ECLI:NL:RBGEL:2019:1844
Rechtbank Gelderland
- Mondelinge uitspraak
- Rechtspraak.nl
BPM-heffing en hoorplicht in belastingzaken
In deze zaak, behandeld door de Rechtbank Gelderland, is het beroep van eiser tegen de beslissing van de inspecteur van de Belastingdienst ongegrond verklaard. Eiser had op 22 december 2017 aangifte gedaan voor de belasting van personenauto's en motorrijwielen (BPM) voor een BMW 1-serie-114d, waarbij hij de afschrijving had bepaald aan de hand van een taxatierapport. De handelsinkoopwaarde van de auto was vastgesteld op € 2.294, na aftrek van schade. Eiser verzocht om een teruggaaf van onverschuldigd betaalde belasting, maar de rechtbank oordeelde dat de hoorplicht niet was geschonden. Eiser was niet verschenen op de hoorzitting en had zijn gemachtigde laten weten niet te komen. De rechtbank concludeerde dat de inspecteur voldoende had gedaan om aan de hoorplicht te voldoen.

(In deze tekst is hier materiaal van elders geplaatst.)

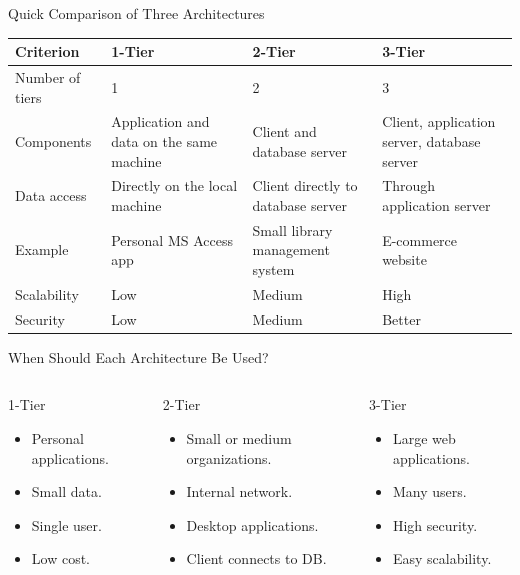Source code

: \documentclass[aspectratio=169,11pt]{beamer}
\newcommand{\tightlist}{\setlength{\itemsep}{2pt}\setlength{\parskip}{0pt}}
\begin{document}
\begin{frame}{Quick Comparison of Three Architectures}
\scriptsize
\begin{tabularx}{\textwidth}{p{} X X X}
\toprule
\textbf{Criterion} & \textbf{1-Tier} & \textbf{2-Tier} & \textbf{3-Tier} \\
\midrule
Number of tiers & 1 & 2 & 3 \\
Components & Application and data on the same machine & Client and database server & Client, application server, database server \\
Data access & Directly on the local machine & Client directly to database server & Through application server \\
Example & Personal MS Access app & Small library management system & E-commerce website \\
Scalability & Low & Medium & High \\
Security & Low & Medium & Better \\
\bottomrule
\end{tabularx}
\end{frame}

\begin{frame}{When Should Each Architecture Be Used?}
\small
\begin{columns}[T]
\begin{block}{1-Tier}
\begin{itemize}
\tightlist
  \item Personal applications.
  \item Small data.
  \item Single user.
  \item Low cost.
\end{itemize}
\end{block}

\begin{block}{2-Tier}
\begin{itemize}
\tightlist
  \item Small or medium organizations.
  \item Internal network.
  \item Desktop applications.
  \item Client connects to DB.
\end{itemize}
\end{block}

\begin{block}{3-Tier}
\begin{itemize}
\tightlist
  \item Large web applications.
  \item Many users.
  \item High security.
  \item Easy scalability.
\end{itemize}
\end{block}
\end{columns}
\end{frame}
\end{document}
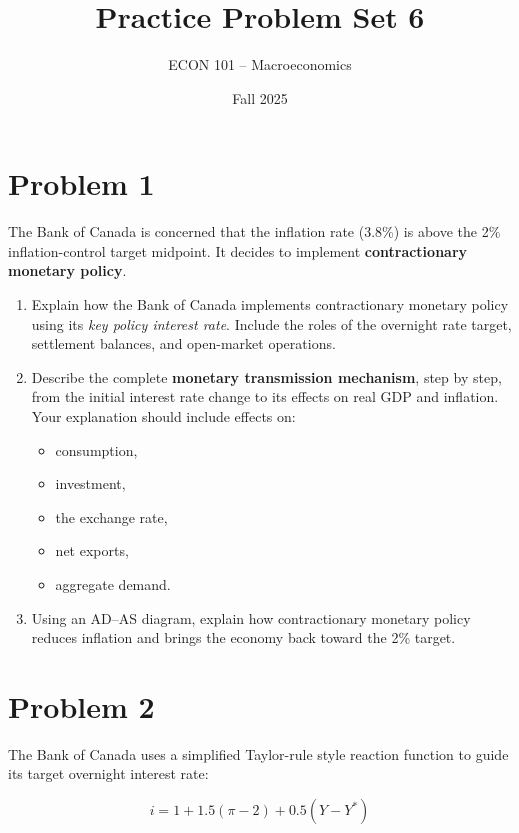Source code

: \documentclass[12pt]{article}
\title{Practice Problem Set 6}
\author{ECON 101 -- Macroeconomics}
\date{Fall 2025}
\begin{document}
\maketitle

\section*{Problem 1}

The Bank of Canada is concerned that the inflation rate (3.8\%) is above the 2\% inflation-control target midpoint. 
It decides to implement \textbf{contractionary monetary policy}.



\begin{enumerate}
    \item[(a)] Explain how the Bank of Canada implements contractionary monetary policy using its \emph{key policy interest rate}. 
    Include the roles of the overnight rate target, settlement balances, and open-market operations.
    
    \item[(b)] Describe the complete \textbf{monetary transmission mechanism}, step by step, from the initial interest rate change to its effects on real GDP and inflation. 
    Your explanation should include effects on:
    \begin{itemize}
        \item consumption,
        \item investment,
        \item the exchange rate,
        \item net exports,
        \item aggregate demand.
    \end{itemize}
    
    \item[(c)] Using an AD--AS diagram, explain how contractionary monetary policy reduces inflation and brings the economy back toward the 2\% target.
\end{enumerate}

\newpage

\section*{Problem 2}

The Bank of Canada uses a simplified Taylor-rule style reaction function to guide its target overnight interest rate:

\[
i = 1 + 1.5(\pi - 2) + 0.5(Y - Y^*)
\]
\end{document}
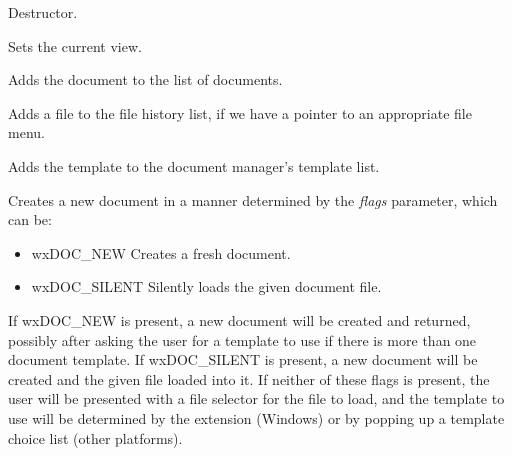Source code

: 

Destructor.



Sets the current view.



Adds the document to the list of documents.



Adds a file to the file history list, if we have a pointer to an appropriate file menu.



Adds the template to the document manager's template list.



Creates a new document in a manner determined by the {\it flags} parameter, which can be:

\begin{itemize}\itemsep=0pt
\item wxDOC\_NEW Creates a fresh document.
\item wxDOC\_SILENT Silently loads the given document file.
\end{itemize}

If wxDOC\_NEW is present, a new document will be created and returned, possibly after
asking the user for a template to use if there is more than one document template.
If wxDOC\_SILENT is present, a new document will be created and the given file loaded
into it. If neither of these flags is present, the user will be presented with
a file selector for the file to load, and the template to use will be determined by the
extension (Windows) or by popping up a template choice list (other platforms).

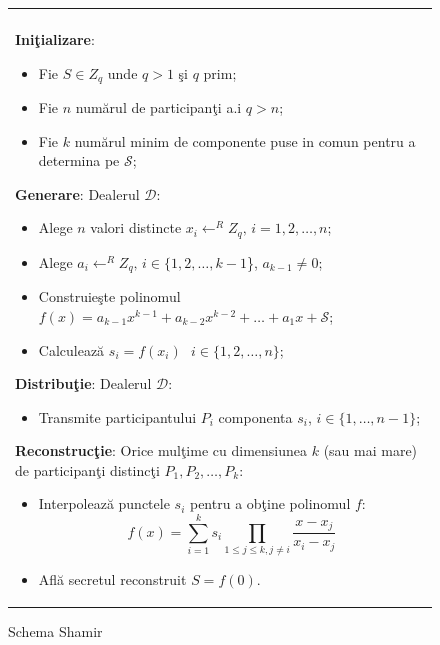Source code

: \documentclass{llncs}
\begin{document}
\begin{figure}[h!]

\begin{tabular}{|p{\textwidth}|}
\hline

\\
\hspace{.1in}
\textbf{Ini\c{t}ializare}: 
	\begin{itemize}
		\item Fie $S \in Z_q$ unde $q > 1 $ \c{s}i $q$ prim;
		\item Fie $n$ num\u{a}rul de participan\c{t}i a.i $q > n$;
		\item Fie $k$ num\u{a}rul minim de componente puse in comun pentru a determina pe $\mathcal{S}$;
	\end{itemize}
\medskip

\hspace{.1in}
\textbf{Generare}: Dealerul $\mathcal{D}$:
	\begin{itemize}
		\item Alege $n$ valori distincte $x_i \leftarrow^R Z_q \text{, }i = 1,2,\dots,n$;
		\item Alege $a_{i} \leftarrow^R Z_q \text{, }i \in \{1,2,\dots,{k - 1}$\}, $a_{k-1} \neq 0$;
		\item Construie\c{s}te polinomul $f(x) = a_{k - 1}x ^ {k-1} + a_{k-2}x ^ {k - 2} + \dots + a_1x + \mathcal{S}$;
		\item Calculeaz\u{a} $s_i = f(x_i) \text{ } i \in \{1,2,\dots,n\}$;
	\end{itemize}
\medskip

\hspace{.1in}
\textbf{Distribu\c{t}ie}: Dealerul $\mathcal{D}$:
	\begin{itemize}
		\item Transmite participantului $P_i$ componenta $s_i$, $i \in \{1,\dots,n-1\}$;
	\end{itemize}

\hspace{.1in}
\textbf{Reconstruc\c{t}ie}: Orice mul\c{t}ime cu dimensiunea $k$ (sau mai mare) de participan\c{t}i distinc\c{t}i $P_1, P_2, \dots, P_k$:
	\begin{itemize}
		\setlength{\itemsep}{5pt}
		\item Interpoleaz\u{a} punctele $s_i$ pentru a ob\c{t}ine polinomul $f$:
		\begin{equation} f(x)=\sum_{i=1}^{k} {s_i}\prod_{1 \leq j \leq k, j \neq i} \frac{x-x_j}{x_i-x_j} \end{equation}
		\item Afl\u{a} secretul reconstruit $S = f(0)$.
	\end{itemize}

\\
\hline
\end{tabular}

\caption{Schema Shamir \cite{S:1979}}
\label{fig:shamir_scheme}
\end{figure}
\end{document}
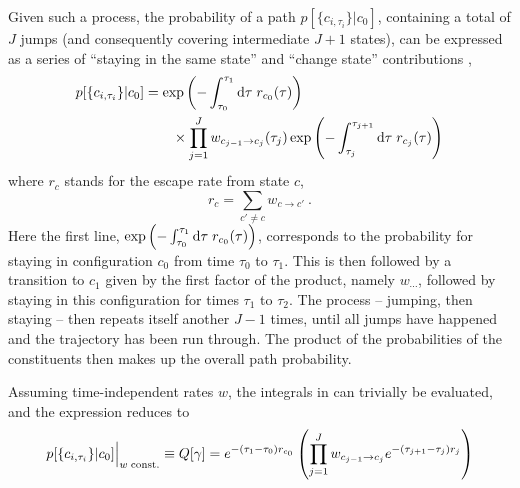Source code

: Given such a process, the probability of a path \(p[\{c_{i,\tau_i}\}|c_0]\), containing a total of \(J\) jumps (and consequently covering intermediate \(J+1\) states), can be expressed as a series of ``staying in the same state'' and ``change state'' contributions \cite{seifert-review},
%
\begin{equation}
	\begin{split}
	\label{eqn:discrete path probability}
	p[\{c_{i,\tau_i}\} | c_0]
	& = \operatorname{exp}\left(-\int_{\tau_0}^{\tau_1}\mathrm{d}\tau\;r_{c_0}(\tau)\right)
	\\ &\qquad \times
	\prod_{j=1}^J
		w_{c_{j-1}\to c_j}(\tau_j)
		\operatorname{exp}\left(-\int_{\tau_j}^{\tau_{j+1}}\mathrm{d}\tau\;r_{c_j}(\tau)\right)
	\end{split}
\end{equation}
%
where \(r_c\) stands for the escape rate from state \(c\),
%
\begin{equation}
	r_c = \sum_{c'\neq c} w_{c\to c'} ~.
\end{equation}
%
Here the first line, \(\operatorname{exp}\left(-\int_{\tau_0}^{\tau_1}\mathrm{d}\tau\;r_{c_0}(\tau)\right)\), corresponds to the probability for staying in configuration \(c_0\) from time \(\tau_0\) to \(\tau_1\). This is then followed by a transition to \(c_1\) given by the first factor of the product, namely \(w_{\cdots}\), followed by staying in this configuration for times \(\tau_1\) to \(\tau_2\). The process -- jumping, then staying -- then repeats itself another \(J-1\) times, until all jumps have happened and the trajectory has been run through. The product of the probabilities of the constituents then makes up the overall path probability.

Assuming time-independent rates \(w\), the integrals in  can trivially be evaluated, and the expression reduces to
\begin{equation}
	p[\{c_{i,\tau_i}\} | c_0]\Bigr|_{w\;\mathrm{const.}}
	\equiv
	Q[\gamma]
	=
	e^{-(\tau_1-\tau_0)r_{c_0}} \left(
		\prod_{j = 1}^J
		w_{c_{j-1}\to c_j}
		e^{-(\tau_{j+1}-\tau_j)r_j}
		\right)
\end{equation}

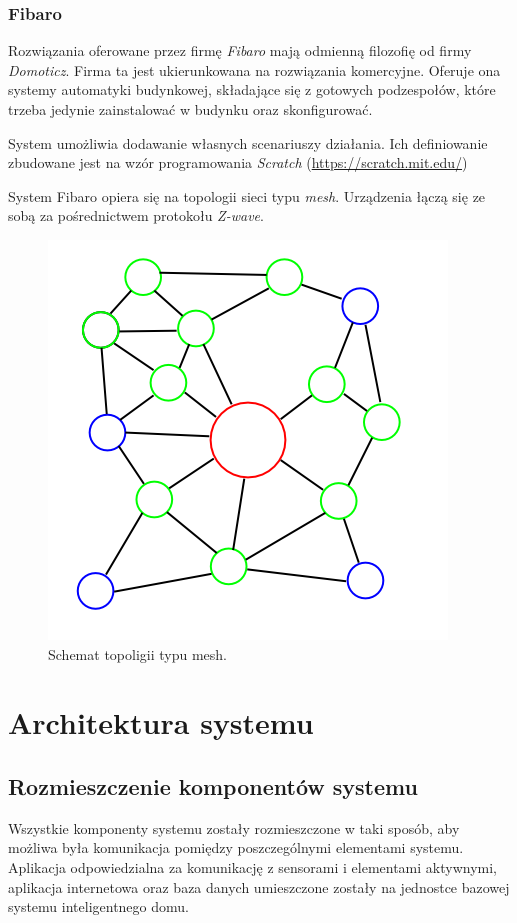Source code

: \documentclass[eng,oneside]{mgr}
\begin{document}
\subsection{Fibaro}                                                                                              
Rozwiązania oferowane przez firmę \textit{Fibaro} mają odmienną filozofię od firmy \textit{Domoticz}. Firma ta jest ukierunkowana na rozwiązania komercyjne. Oferuje ona systemy automatyki budynkowej, składające się z gotowych podzespołów, które trzeba jedynie zainstalować w budynku oraz skonfigurować.

System umożliwia dodawanie własnych scenariuszy działania. Ich definiowanie zbudowane jest na wzór programowania \textit{Scratch} (\url{https://scratch.mit.edu/})

System Fibaro opiera się na topologii sieci typu \textit{mesh}. Urządzenia łączą się ze sobą za pośrednictwem protokołu \textit{Z-wave}.
\begin{figure}[h]
\centering
\includegraphics[width=0.4\linewidth]{mesh}
\caption{Schemat topoligii typu mesh.}
\label{fig:Mesh-Network}
\end{figure}

\chapter{Architektura systemu}
\section{Rozmieszczenie komponentów systemu}
Wszystkie komponenty systemu zostały rozmieszczone w taki sposób, aby możliwa była komunikacja pomiędzy poszczególnymi elementami systemu. Aplikacja odpowiedzialna za komunikację z sensorami i elementami aktywnymi, aplikacja internetowa oraz baza danych umieszczone zostały na jednostce bazowej systemu inteligentnego domu.
\end{document}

De rechtbank behandelde ook de vraag of de BPM te hoog was vastgesteld. Eiser stelde dat de BPM moest worden verminderd op basis van het BTW-marge aspect, maar de rechtbank oordeelde dat de bewijslast bij eiser lag. Eiser had niet aangetoond dat hij teveel BPM had betaald. De rechtbank volgde de redenering van de inspecteur dat de taxateur rekening had gehouden met het BTW-marge aspect bij de taxatie. Eiser had ook verzocht om een vermindering van de BPM op basis van vergelijking met een ex-rental auto, maar de rechtbank oordeelde dat een auto zonder verhuurverleden niet vergeleken kon worden met een ex-rental auto. De rechtbank concludeerde dat er geen aanleiding was voor een vermindering van de BPM en verklaarde het beroep ongegrond.